(Plain-text document sources)
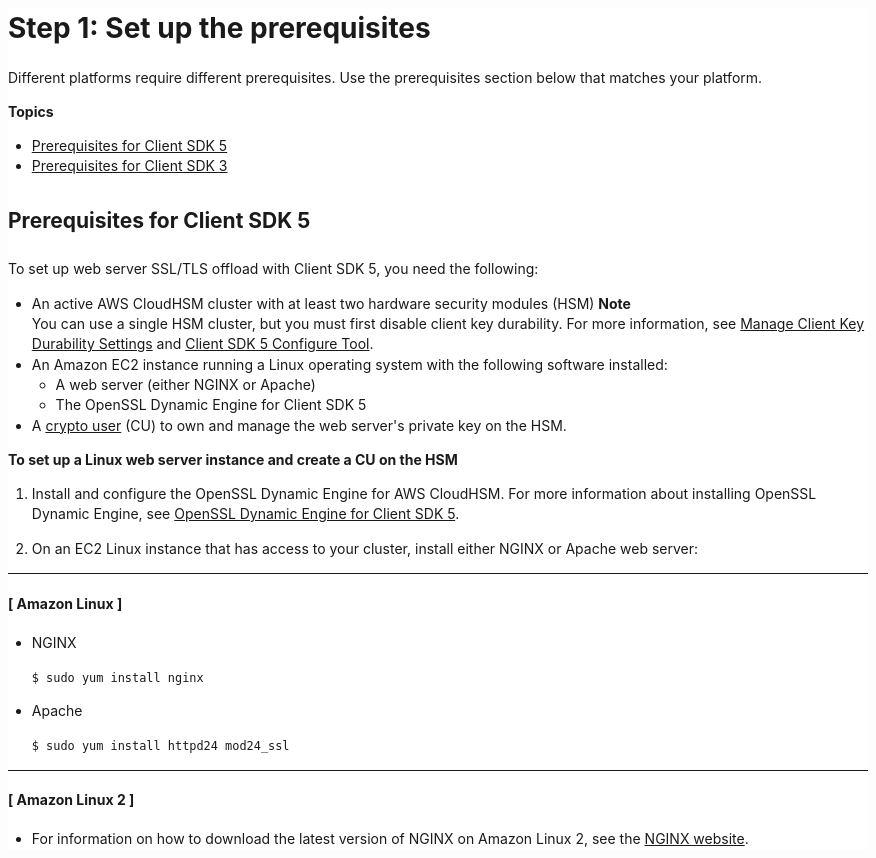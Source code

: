 # Step 1: Set up the prerequisites<a name="ssl-offload-prerequisites"></a>

Different platforms require different prerequisites\. Use the prerequisites section below that matches your platform\.

**Topics**
+ [Prerequisites for Client SDK 5](#new-versions)
+ [Prerequisites for Client SDK 3](#old-versions)

## Prerequisites for Client SDK 5<a name="new-versions"></a>

### <a name="openssl-v111"></a>

To set up web server SSL/TLS offload with Client SDK 5, you need the following:
+ An active AWS CloudHSM cluster with at least two hardware security modules \(HSM\)
**Note**  
You can use a single HSM cluster, but you must first disable client key durability\. For more information, see [Manage Client Key Durability Settings](manage-key-sync.md#client-sync-sdk8) and [Client SDK 5 Configure Tool](configure-sdk-5.md)\.
+ An Amazon EC2 instance running a Linux operating system with the following software installed:
  + A web server \(either NGINX or Apache\)
  + The OpenSSL Dynamic Engine for Client SDK 5
+ A [crypto user](manage-hsm-users.md#crypto-user) \(CU\) to own and manage the web server's private key on the HSM\.

**To set up a Linux web server instance and create a CU on the HSM**

1. Install and configure the OpenSSL Dynamic Engine for AWS CloudHSM\. For more information about installing OpenSSL Dynamic Engine, see [OpenSSL Dynamic Engine for Client SDK 5](openssl5-install.md)\.

1. On an EC2 Linux instance that has access to your cluster, install either NGINX or Apache web server:

------
#### [ Amazon Linux ]
   + NGINX

     ```
     $ sudo yum install nginx
     ```
   + Apache

     ```
     $ sudo yum install httpd24 mod24_ssl
     ```

------
#### [ Amazon Linux 2 ]
   + For information on how to download the latest version of NGINX on Amazon Linux 2, see the [NGINX website](https://nginx.org/en/linux_packages.html)\.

(Work to complete):
Beginning at the line above with "on the HSM\." and finishing at the line with "#### [ Amazon Linux 2 ]", return each line exactly and return nothing else.

(Solution below):
+ A [crypto user](manage-hsm-users.md#crypto-user) \(CU\) to own and manage the web server's private key on the HSM\.

**To set up a Linux web server instance and create a CU on the HSM**

1. Install and configure the OpenSSL Dynamic Engine for AWS CloudHSM\. For more information about installing OpenSSL Dynamic Engine, see [OpenSSL Dynamic Engine for Client SDK 5](openssl5-install.md)\.

1. On an EC2 Linux instance that has access to your cluster, install either NGINX or Apache web server:

------
#### [ Amazon Linux ]
   + NGINX

     ```
     $ sudo yum install nginx
     ```
   + Apache

     ```
     $ sudo yum install httpd24 mod24_ssl
     ```

------
#### [ Amazon Linux 2 ]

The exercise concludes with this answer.